======== Source information ========

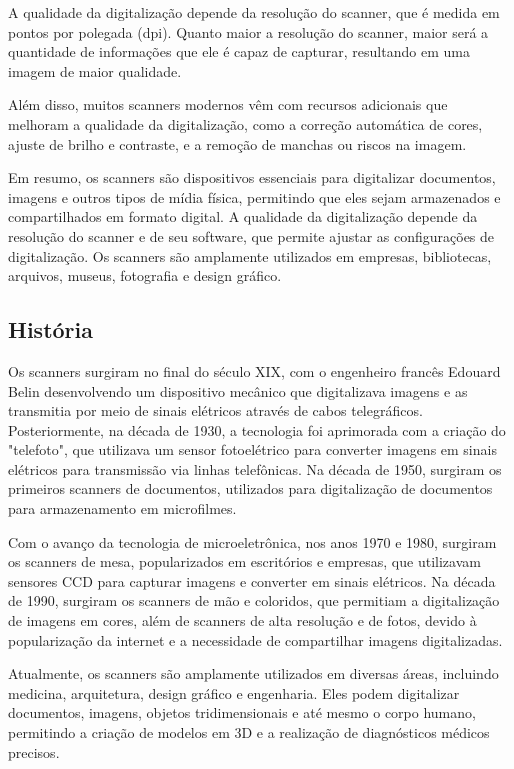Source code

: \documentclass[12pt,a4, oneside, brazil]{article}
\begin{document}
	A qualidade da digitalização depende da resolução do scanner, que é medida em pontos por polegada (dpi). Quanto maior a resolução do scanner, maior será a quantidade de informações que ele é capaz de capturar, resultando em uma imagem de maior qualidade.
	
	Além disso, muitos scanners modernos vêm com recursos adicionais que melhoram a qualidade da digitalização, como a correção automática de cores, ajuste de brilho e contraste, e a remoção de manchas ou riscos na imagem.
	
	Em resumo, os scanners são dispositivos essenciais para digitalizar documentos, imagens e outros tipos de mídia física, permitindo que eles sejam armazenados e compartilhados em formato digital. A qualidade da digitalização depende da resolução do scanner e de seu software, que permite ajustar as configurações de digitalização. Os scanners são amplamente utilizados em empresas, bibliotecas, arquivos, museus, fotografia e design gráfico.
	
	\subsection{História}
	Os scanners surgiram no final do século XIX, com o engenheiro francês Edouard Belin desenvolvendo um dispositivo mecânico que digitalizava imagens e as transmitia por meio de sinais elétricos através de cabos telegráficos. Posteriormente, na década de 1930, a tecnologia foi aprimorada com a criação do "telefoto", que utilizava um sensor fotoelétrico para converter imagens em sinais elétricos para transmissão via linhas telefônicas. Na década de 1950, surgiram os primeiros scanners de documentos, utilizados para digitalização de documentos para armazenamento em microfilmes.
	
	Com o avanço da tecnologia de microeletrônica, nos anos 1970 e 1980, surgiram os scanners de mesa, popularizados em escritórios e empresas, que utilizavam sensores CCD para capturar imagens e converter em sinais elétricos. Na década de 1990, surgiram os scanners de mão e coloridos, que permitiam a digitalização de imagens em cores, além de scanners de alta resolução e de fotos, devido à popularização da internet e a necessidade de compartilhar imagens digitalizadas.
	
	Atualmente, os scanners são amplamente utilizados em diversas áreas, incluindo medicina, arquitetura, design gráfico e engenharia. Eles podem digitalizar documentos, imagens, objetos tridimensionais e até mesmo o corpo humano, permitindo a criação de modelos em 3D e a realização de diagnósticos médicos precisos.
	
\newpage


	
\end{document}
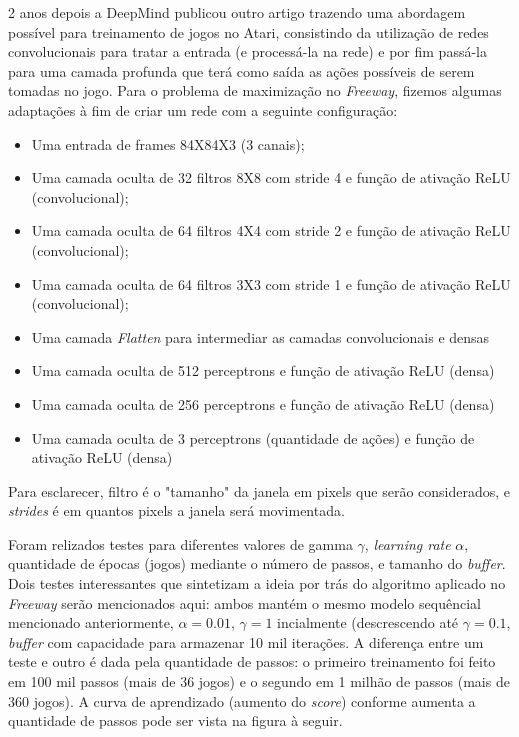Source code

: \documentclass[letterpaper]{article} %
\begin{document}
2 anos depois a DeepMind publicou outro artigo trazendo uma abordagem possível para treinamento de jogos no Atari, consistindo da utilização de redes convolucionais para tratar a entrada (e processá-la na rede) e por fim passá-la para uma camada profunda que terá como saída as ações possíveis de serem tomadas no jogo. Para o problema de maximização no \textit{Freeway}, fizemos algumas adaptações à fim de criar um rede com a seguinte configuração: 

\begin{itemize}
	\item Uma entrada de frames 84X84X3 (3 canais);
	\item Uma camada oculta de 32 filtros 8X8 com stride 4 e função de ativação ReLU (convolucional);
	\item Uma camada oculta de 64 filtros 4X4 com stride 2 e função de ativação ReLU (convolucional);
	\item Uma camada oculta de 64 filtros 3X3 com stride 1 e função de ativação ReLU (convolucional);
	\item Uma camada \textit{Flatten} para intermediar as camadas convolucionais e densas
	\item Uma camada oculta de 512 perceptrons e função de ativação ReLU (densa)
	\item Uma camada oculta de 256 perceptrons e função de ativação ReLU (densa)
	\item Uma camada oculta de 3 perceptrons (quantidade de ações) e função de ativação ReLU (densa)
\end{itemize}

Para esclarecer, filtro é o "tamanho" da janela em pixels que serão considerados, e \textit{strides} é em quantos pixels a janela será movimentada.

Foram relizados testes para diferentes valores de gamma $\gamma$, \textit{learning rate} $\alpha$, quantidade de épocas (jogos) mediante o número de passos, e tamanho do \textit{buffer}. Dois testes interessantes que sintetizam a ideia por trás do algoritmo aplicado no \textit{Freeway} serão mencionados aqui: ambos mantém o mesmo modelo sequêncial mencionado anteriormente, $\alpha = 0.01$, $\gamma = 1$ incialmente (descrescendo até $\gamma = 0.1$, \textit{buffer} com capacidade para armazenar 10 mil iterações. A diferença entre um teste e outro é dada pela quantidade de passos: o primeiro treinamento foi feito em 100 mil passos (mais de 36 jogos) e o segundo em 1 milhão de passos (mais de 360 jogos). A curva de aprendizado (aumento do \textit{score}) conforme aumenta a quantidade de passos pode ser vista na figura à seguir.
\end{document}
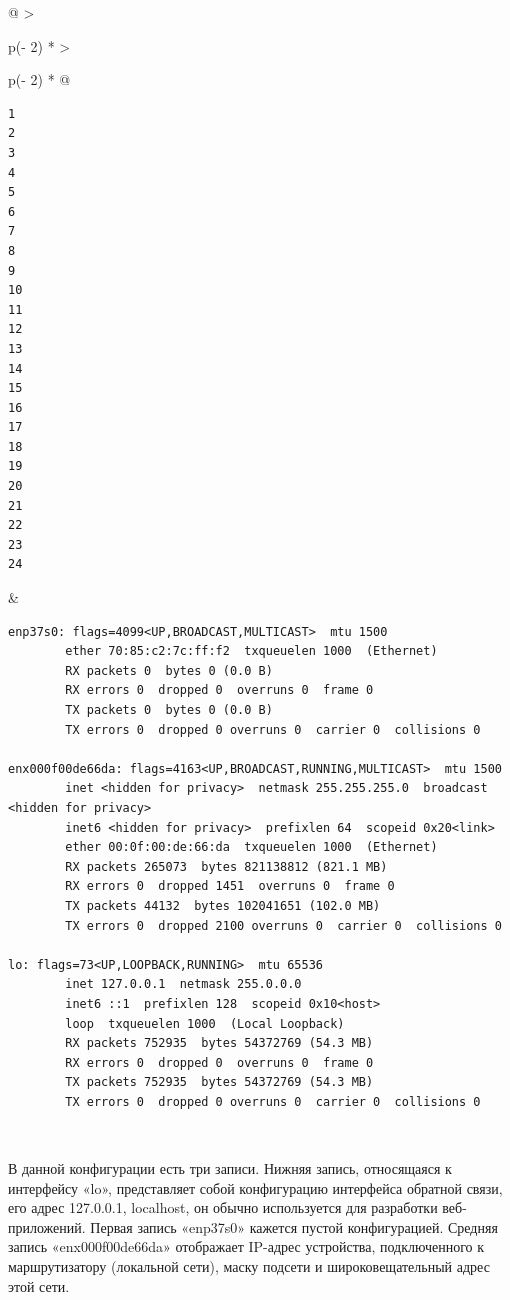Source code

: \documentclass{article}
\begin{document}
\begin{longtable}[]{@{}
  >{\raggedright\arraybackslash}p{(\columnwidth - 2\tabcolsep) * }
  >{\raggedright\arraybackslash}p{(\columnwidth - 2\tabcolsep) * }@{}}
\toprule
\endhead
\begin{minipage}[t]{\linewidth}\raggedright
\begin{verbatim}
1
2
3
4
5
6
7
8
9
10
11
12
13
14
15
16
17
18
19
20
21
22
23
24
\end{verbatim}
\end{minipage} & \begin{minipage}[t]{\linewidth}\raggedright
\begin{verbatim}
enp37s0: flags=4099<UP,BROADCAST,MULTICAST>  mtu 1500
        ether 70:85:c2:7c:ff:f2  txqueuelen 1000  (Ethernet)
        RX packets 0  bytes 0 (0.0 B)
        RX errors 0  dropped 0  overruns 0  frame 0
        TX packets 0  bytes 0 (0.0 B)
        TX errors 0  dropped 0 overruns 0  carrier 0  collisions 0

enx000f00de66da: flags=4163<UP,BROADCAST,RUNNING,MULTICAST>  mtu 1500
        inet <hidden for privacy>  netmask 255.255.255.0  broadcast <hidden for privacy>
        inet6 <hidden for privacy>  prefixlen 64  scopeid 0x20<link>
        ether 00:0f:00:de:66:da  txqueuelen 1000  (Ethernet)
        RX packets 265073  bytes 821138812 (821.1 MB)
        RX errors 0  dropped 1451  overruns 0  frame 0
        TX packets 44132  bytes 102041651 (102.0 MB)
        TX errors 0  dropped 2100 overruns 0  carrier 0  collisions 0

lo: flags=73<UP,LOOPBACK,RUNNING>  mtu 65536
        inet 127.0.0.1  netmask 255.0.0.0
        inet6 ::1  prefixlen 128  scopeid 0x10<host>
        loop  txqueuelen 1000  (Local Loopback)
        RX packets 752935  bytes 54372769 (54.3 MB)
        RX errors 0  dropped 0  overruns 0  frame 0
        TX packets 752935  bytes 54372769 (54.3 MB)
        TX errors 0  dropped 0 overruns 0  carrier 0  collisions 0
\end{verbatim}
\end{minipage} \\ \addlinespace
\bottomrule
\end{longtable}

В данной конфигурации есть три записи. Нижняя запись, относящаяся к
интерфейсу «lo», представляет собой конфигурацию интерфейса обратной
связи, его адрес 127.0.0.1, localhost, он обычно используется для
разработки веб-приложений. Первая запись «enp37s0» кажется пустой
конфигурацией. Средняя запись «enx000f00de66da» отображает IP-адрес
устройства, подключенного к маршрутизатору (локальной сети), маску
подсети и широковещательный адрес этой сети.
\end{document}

========

§ **Problem statement**:
Repeat, without change, each line of the data above from the one that contains "конфигурацией. Средняя запись" through the final line, counting both.

§ **Completed exercise**:
конфигурацией. Средняя запись «enx000f00de66da» отображает IP-адрес
устройства, подключенного к маршрутизатору (локальной сети), маску
подсети и широковещательный адрес этой сети.
\end{document}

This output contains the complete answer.